Since money market accounts are offering very low interest rates currently, many investors are turning to stocks and bonds as an alternative way to earn interest. Many people are unaware that there are some very striking differences between the major market indexes. Here, we’ll take a look at these indexes and explain some of the differences.

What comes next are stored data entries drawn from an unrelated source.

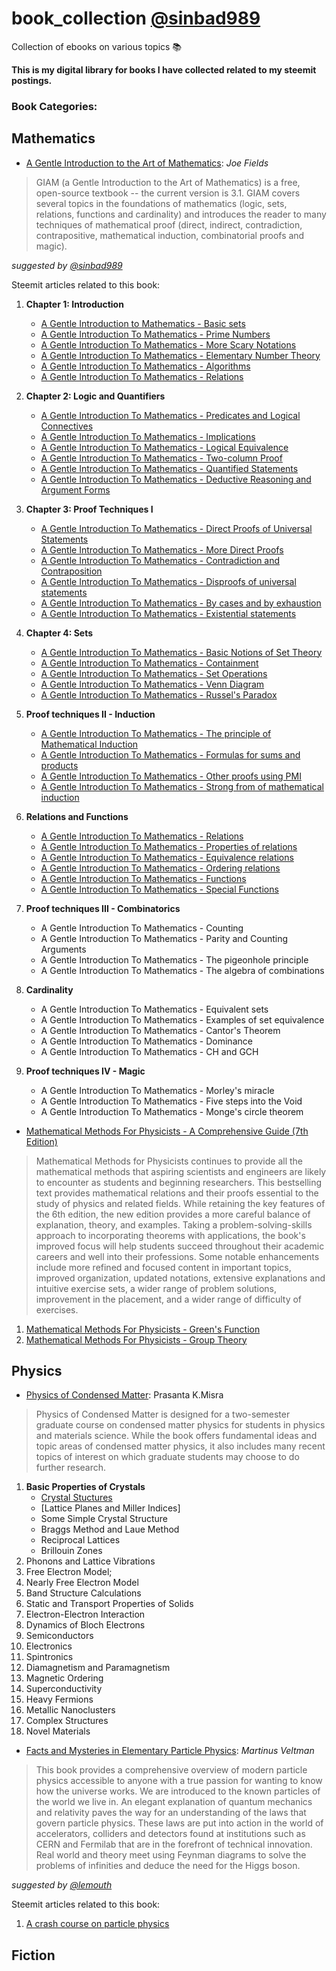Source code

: # book_collection [@sinbad989](https://steemit.com/@sinbad989)
Collection of ebooks on various topics 📚 

**This is my digital library for books I have collected related to my steemit postings.**

### Book Categories:

## Mathematics
- [A Gentle Introduction to the Art of Mathematics](https://github.com/valjen/book_collection/blob/master/Mathematics/A%20Gentle%20Introduction%20to%20the%20Art%20of%20Mathematics.pdf): *Joe Fields*
> GIAM (a Gentle Introduction to the Art of Mathematics) is a free, open-source textbook -- the current version is 3.1. GIAM covers several topics in the foundations of mathematics (logic, sets, relations, functions and cardinality) and introduces the reader to many techniques of mathematical proof (direct, indirect, contradiction, contrapositive, mathematical induction, combinatorial proofs and magic).

*suggested by [@sinbad989](https://steemit.com/@sinbad989)*

Steemit articles related to this book:
1. **Chapter 1: Introduction** 
    - [A Gentle Introduction to Mathematics - Basic sets](https://steemit.com/steemstem/@sinbad989/a-gentle-introduction-to-mathematics-basic-sets)
    - [A Gentle Introduction To Mathematics - Prime Numbers](https://steemit.com/mathematics/@sinbad989/a-gentle-introduction-to-mathematics-prime-numbers)
    - [A Gentle Introduction To Mathematics - More Scary Notations](https://steemit.com/mathematics/@sinbad989/a-gentle-introduction-to-mathematics-more-scary-notation)
    - [A Gentle Introduction To Mathematics - Elementary Number Theory](https://steemit.com/mathematics/@sinbad989/a-gentle-introduction-to-mathematics-elementary-number-theory)
    - [A Gentle Introduction To Mathematics - Algorithms](https://steemit.com/mathematics/@sinbad989/a-gentle-introduction-to-the-art-of-mathematics-algorithms)
    - [A Gentle Introduction To Mathematics - Relations](https://steemit.com/mathematics/@sinbad989/a-gentle-introduction-to-mathematics-relations)
2. **Chapter 2: Logic and Quantifiers**
    - [A Gentle Introduction To Mathematics - Predicates and Logical Connectives](https://steemit.com/mathematics/@sinbad989/a-gentle-introduction-to-mathematics-predicates-and-logical-connectives)
    - [A Gentle Introduction To Mathematics - Implications](https://steemit.com/mathematics/@sinbad989/a-gentle-introduction-to-mathematics-implications)
    - [A Gentle Introduction To Mathematics - Logical Equivalence](https://steemit.com/mathematics/@sinbad989/a-gentle-introduction-to-mathematics-logical-equivalence)
    - [A Gentle Introduction To Mathematics - Two-column Proof](https://steemit.com/mathematics/@sinbad989/a-gentle-introduction-to-mathematics-two-column-proof)
    - [A Gentle Introduction To Mathematics - Quantified Statements](https://steemit.com/mathematics/@sinbad989/a-gentle-introduction-to-mathematics-quantified-statements)
    - [A Gentle Introduction To Mathematics - Deductive Reasoning and Argument Forms](https://steemit.com/science/@sinbad989/a-gentle-introduction-to-mathematics-deductive-reasoning-and-argument-forms)
    
3. **Chapter 3: Proof Techniques I**
    - [A Gentle Introduction To Mathematics - Direct Proofs of Universal Statements](https://steemit.com/mathematics/@sinbad989/a-gentle-introduction-to-mathematics-direct-proofs-of-universal-statements)
    - [A Gentle Introduction To Mathematics - More Direct Proofs](https://steemit.com/mathematics/@sinbad989/a-gentle-introduction-to-mathematics-more-direct-proofs)
    - [A Gentle Introduction To Mathematics - Contradiction and Contraposition](https://steemit.com/mathematics/@sinbad989/a-gentle-introduction-to-mathematics-contradiction-and-contraposition)
    - [A Gentle Introduction To Mathematics - Disproofs of universal statements](https://steemit.com/mathematics/@sinbad989/a-gentle-introduction-to-mathematics-disproofs-of-universal-statements)
    - [A Gentle Introduction To Mathematics - By cases and by exhaustion](https://steemit.com/mathematics/@sinbad989/a-gentle-introduction-to-mathematics-by-cases-and-by-exhaustion)
    - [A Gentle Introduction To Mathematics - Existential statements](https://steemit.com/mathematics/@sinbad989/a-gentle-introduction-to-mathematics-existential-statements)
4. **Chapter 4: Sets**
    - [A Gentle Introduction To Mathematics - Basic Notions of Set Theory](https://steemit.com/mathematics/@sinbad989/a-gentle-introduction-to-mathematics-basic-notions-of-set-theory)
    - [A Gentle Introduction To Mathematics - Containment](https://steemit.com/mathematics/@sinbad989/a-gentle-introduction-to-mathematics-containment)
    - [A Gentle Introduction To Mathematics - Set Operations](https://steemit.com/mathematics/@sinbad989/a-gentle-introduction-to-mathematics-set-operations)
    - [A Gentle Introduction To Mathematics - Venn Diagram](https://steemit.com/mathematics/@sinbad989/a-gentle-introduction-to-mathematics-venn-diagram)
    - [A Gentle Introduction To Mathematics - Russel's Paradox](https://steemit.com/mathematics/@sinbad989/a-gentle-introduction-to-mathematics-russel-s-paradox)
5. **Proof techniques II - Induction**
    - [A Gentle Introduction To Mathematics - The principle of Mathematical Induction](https://steemit.com/mathematics/@sinbad989/a-gentle-introduction-to-mathematics-the-principle-of-mathematical-induction)
    - [A Gentle Introduction To Mathematics - Formulas for sums and products](https://steemit.com/mathematics/@sinbad989/a-gentle-introduction-to-mathematics-formulas-for-sums-and-products)
    - [A Gentle Introduction To Mathematics - Other proofs using PMI]()
    - [A Gentle Introduction To Mathematics - Strong from of mathematical induction]()
6. **Relations and Functions**
    - [A Gentle Introduction To Mathematics - Relations](https://steemit.com/mathematics/@sinbad989/2ejj82-a-gentle-introduction-to-mathematics-relations)
    - [A Gentle Introduction To Mathematics - Properties of relations](https://steemit.com/mathematics/@sinbad989/a-gentle-introduction-to-mathematics-properties-of-relations)
    - [A Gentle Introduction To Mathematics - Equivalence relations](https://steemit.com/mathematics/@sinbad989/a-gentle-introduction-to-mathematics-equivalence-relations)
    - [A Gentle Introduction To Mathematics - Ordering relations](https://steemit.com/mathematics/@sinbad989/a-gentle-introduction-to-mathematics-ordering-relations)
    - [A Gentle Introduction To Mathematics - Functions](https://steemit.com/mathematics/@sinbad989/a-gentle-introduction-to-mathematics-functions)
    - [A Gentle Introduction To Mathematics - Special Functions](https://steemit.com/mathematics/@sinbad989/a-gentle-introduction-to-mathematics-special-functions)
7. **Proof techniques III - Combinatorics**
    - A Gentle Introduction To Mathematics - Counting
    - A Gentle Introduction To Mathematics - Parity and Counting Arguments
    - A Gentle Introduction To Mathematics - The pigeonhole principle
    - A Gentle Introduction To Mathematics - The algebra of combinations
8. **Cardinality**
    - A Gentle Introduction To Mathematics - Equivalent sets
    - A Gentle Introduction To Mathematics - Examples of set equivalence
    - A Gentle Introduction To Mathematics - Cantor's Theorem
    - A Gentle Introduction To Mathematics - Dominance
    - A Gentle Introduction To Mathematics - CH and GCH
9. **Proof techniques IV - Magic**
    - A Gentle Introduction To Mathematics - Morley's miracle
    - A Gentle Introduction To Mathematics - Five steps into the Void
    - A Gentle Introduction To Mathematics - Monge's circle theorem

- [Mathematical Methods For Physicists - A Comprehensive Guide (7th Edition)]()
>  Mathematical Methods for Physicists continues to provide all the mathematical methods that aspiring scientists and engineers are likely to encounter as students and beginning researchers. This bestselling text provides mathematical relations and their proofs essential to the study of physics and related fields. While retaining the key features of the 6th edition, the new edition provides a more careful balance of explanation, theory, and examples. Taking a problem-solving-skills approach to incorporating theorems with applications, the book's improved focus will help students succeed throughout their academic careers and well into their professions. Some notable enhancements include more refined and focused content in important topics, improved organization, updated notations, extensive explanations and intuitive exercise sets, a wider range of problem solutions, improvement in the placement, and a wider range of difficulty of exercises.

1. [Mathematical Methods For Physicists - Green's Function]()
2. [Mathematical Methods For Physicists - Group Theory]()

## Physics
- [Physics of Condensed Matter](https://github.com/valjen/book_collection/tree/master/Physics/Condensed%20Matter%20Physics): Prasanta K.Misra
> Physics of Condensed Matter is designed for a two-semester graduate course on condensed matter physics for students in physics and materials science. While the book offers fundamental ideas and topic areas of condensed matter physics, it also includes many recent topics of interest on which graduate students may choose to do further research. 

1. **Basic Properties of Crystals**
    - [Crystal Stuctures](https://steemit.com/science/@sinbad989/a-condensed-introduction-to-crystal-structure-because-it-matters)
    - [Lattice Planes and Miller Indices]
    - Some Simple Crystal Structure
    - Braggs Method and Laue Method
    - Reciprocal Lattices
    - Brillouin Zones
2. Phonons and Lattice Vibrations
3. Free Electron Model; 
4. Nearly Free Electron Model
5. Band Structure Calculations
6. Static and Transport Properties of Solids  
7. Electron-Electron Interaction
8. Dynamics of Bloch Electrons
9. Semiconductors
10. Electronics
11. Spintronics
12. Diamagnetism and Paramagnetism
13. Magnetic Ordering 
14. Superconductivity
15. Heavy Fermions 
16. Metallic Nanoclusters 
17. Complex Structures
18. Novel Materials

- [Facts and Mysteries in Elementary Particle Physics](https://github.com/valjen/book_collection/blob/master/Physics/Facts%20and%20Mysteries%20in%20Elementary%20Particle%20Physics.pdf): *Martinus Veltman*
> This book provides a comprehensive overview of modern particle physics accessible to anyone with a true passion for wanting to know how the universe works. We are introduced to the known particles of the world we live in. An elegant explanation of quantum mechanics and relativity paves the way for an understanding of the laws that govern particle physics. These laws are put into action in the world of accelerators, colliders and detectors found at institutions such as CERN and Fermilab that are in the forefront of technical innovation. Real world and theory meet using Feynman diagrams to solve the problems of infinities and deduce the need for the Higgs boson.

*suggested by [@lemouth](https://steemit.com/@lemouth)*

Steemit articles related to this book:
1. [A crash course on particle physics ](https://steemit.com/steemstem/@lemouth/a-crash-course-on-particle-physics-towards-our-steemstem-meetup-at-cern-5-the-challenges-of-the-searches-for-new-phenomena)

## Fiction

Both the NYSE and the Nasdaq contain some powerhouse companies. While you can find some household names such as Johnson and Johnson, Coca-Cola, American Airlines, and many others on the NYSE, you’ll find tech giants like Microsoft, Oracle, and Cisco on the Nasdaq. In general, the Nasdaq tends to contain more tech oriented companies than the NYSE
However, there are some fundamental trading differences between the two.
NYSE
In the NYSE, floor traders who have access to the securities floor bid on trades through an auction market. A specialist is assigned to every single stock in the NYSE. This means that in order to buy a stock on the NYSE, a broker has to either purchase it on a DOT system, or call it in to a floor broker.
Nasdaq
While the NYSE has a physical location, the Nasdaq is a wholly electronic trading market. Market makers rather than specialists oversee stocks on the Nasdaq. These market makers manage the liquidity and trading for each stock. The Nasdaq is run as an Over the Counter trading market, which basically means buyers and sellers are connected to one another via the Nasdaq network.
Brokers still have to place calls to market makers on the Nasdaq network, but all trades are processed through an online system that is sponsored by Nasdaq.
Your broker can give you more details regarding index terminology, so don’t be afraid to ask.